**TASK DIRECTIONS**
Within the lines below, find those that hold the string "您可以通过" and copy each one.

**EXCERPTED DATA**
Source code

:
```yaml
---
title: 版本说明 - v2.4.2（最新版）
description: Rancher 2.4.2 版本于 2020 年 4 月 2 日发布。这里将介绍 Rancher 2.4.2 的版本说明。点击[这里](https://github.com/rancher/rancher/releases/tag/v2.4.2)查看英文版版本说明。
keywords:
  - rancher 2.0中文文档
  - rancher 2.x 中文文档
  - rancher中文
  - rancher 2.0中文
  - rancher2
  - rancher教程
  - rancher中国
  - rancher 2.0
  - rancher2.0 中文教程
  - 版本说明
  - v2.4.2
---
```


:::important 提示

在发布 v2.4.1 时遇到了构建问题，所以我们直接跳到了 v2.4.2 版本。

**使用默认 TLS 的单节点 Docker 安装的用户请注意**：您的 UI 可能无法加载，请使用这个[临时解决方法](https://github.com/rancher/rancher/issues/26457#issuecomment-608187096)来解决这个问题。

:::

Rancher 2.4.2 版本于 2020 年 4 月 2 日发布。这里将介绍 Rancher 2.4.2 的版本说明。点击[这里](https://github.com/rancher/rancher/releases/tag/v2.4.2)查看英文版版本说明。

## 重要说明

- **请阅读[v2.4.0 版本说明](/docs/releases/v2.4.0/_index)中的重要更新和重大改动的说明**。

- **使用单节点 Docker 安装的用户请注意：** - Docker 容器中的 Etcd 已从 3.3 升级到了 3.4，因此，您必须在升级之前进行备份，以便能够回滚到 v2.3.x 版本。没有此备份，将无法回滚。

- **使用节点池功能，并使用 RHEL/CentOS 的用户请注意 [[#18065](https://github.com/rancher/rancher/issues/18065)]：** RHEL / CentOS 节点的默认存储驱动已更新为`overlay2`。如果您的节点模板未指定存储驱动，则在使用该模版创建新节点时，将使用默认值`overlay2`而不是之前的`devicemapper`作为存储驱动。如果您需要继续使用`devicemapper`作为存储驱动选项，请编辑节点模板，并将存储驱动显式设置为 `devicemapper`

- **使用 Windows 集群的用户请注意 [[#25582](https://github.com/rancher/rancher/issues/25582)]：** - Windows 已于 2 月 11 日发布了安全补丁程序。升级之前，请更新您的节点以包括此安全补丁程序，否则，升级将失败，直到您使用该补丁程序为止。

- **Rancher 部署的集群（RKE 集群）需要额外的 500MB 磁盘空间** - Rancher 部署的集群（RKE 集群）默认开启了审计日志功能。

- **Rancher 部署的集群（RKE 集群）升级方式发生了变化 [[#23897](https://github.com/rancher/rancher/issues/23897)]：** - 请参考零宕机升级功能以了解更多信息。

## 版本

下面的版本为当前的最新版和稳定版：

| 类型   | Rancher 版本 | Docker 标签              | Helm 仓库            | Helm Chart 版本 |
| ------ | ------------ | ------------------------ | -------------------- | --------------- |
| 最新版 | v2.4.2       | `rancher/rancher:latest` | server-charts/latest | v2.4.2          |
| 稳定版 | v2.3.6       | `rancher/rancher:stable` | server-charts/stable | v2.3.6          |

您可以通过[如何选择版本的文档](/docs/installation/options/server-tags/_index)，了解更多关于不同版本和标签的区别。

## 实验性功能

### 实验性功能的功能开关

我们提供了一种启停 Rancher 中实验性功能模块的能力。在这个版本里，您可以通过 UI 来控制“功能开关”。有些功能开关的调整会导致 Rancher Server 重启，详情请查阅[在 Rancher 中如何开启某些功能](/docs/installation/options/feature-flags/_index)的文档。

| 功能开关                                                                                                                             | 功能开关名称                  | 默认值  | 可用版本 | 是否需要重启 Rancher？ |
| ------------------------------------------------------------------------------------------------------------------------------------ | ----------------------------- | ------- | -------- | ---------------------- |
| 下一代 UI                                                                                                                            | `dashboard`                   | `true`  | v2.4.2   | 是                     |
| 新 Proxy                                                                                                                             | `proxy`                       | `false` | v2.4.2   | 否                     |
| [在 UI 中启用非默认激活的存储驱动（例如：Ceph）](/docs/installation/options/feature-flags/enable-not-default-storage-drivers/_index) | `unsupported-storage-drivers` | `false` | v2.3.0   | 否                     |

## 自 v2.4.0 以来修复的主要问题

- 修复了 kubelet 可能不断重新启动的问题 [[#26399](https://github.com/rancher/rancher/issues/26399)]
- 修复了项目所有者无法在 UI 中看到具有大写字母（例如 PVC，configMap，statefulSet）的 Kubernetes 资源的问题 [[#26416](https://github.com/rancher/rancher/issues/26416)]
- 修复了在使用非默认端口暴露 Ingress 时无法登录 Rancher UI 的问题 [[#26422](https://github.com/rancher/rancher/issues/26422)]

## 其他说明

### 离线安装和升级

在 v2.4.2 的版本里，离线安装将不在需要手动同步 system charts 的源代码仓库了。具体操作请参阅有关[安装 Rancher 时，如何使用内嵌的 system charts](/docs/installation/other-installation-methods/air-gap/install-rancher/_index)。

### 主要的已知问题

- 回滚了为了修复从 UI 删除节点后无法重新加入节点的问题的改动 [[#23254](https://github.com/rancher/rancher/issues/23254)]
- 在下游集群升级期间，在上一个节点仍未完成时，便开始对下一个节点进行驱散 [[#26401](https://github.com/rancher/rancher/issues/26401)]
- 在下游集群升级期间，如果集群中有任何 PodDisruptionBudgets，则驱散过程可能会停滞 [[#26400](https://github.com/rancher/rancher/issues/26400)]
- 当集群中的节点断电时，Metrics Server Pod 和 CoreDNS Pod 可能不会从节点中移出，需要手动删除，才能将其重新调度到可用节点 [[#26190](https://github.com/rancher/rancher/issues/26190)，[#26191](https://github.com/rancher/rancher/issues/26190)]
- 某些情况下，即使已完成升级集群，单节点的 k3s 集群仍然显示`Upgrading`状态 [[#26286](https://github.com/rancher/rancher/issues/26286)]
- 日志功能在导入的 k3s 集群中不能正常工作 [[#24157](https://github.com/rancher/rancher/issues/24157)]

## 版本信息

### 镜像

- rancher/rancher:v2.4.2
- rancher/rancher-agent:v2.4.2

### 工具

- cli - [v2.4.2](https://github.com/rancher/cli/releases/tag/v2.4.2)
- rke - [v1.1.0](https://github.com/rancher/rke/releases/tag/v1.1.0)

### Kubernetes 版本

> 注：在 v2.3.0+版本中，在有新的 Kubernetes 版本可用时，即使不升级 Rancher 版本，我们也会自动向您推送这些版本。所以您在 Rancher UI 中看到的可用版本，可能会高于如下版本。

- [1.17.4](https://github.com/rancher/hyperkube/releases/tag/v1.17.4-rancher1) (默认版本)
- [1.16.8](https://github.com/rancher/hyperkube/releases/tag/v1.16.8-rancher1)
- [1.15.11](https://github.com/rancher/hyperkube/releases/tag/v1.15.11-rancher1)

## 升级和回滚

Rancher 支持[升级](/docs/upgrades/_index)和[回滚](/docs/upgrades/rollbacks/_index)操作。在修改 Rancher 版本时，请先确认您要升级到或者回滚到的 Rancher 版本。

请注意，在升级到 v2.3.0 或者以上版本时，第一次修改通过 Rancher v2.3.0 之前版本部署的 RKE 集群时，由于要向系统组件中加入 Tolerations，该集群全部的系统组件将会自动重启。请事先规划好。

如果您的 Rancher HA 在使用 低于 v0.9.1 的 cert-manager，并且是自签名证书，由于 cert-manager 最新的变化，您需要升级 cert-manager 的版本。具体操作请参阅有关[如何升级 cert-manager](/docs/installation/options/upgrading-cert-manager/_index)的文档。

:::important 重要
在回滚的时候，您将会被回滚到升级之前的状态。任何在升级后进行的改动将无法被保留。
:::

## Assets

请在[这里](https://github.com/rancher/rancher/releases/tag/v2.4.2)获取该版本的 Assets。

**ANSWER SECTION**
您可以通过[如何选择版本的文档](/docs/installation/options/server-tags/_index)，了解更多关于不同版本和标签的区别。
我们提供了一种启停 Rancher 中实验性功能模块的能力。在这个版本里，您可以通过 UI 来控制“功能开关”。有些功能开关的调整会导致 Rancher Server 重启，详情请查阅[在 Rancher 中如何开启某些功能](/docs/installation/options/feature-flags/_index)的文档。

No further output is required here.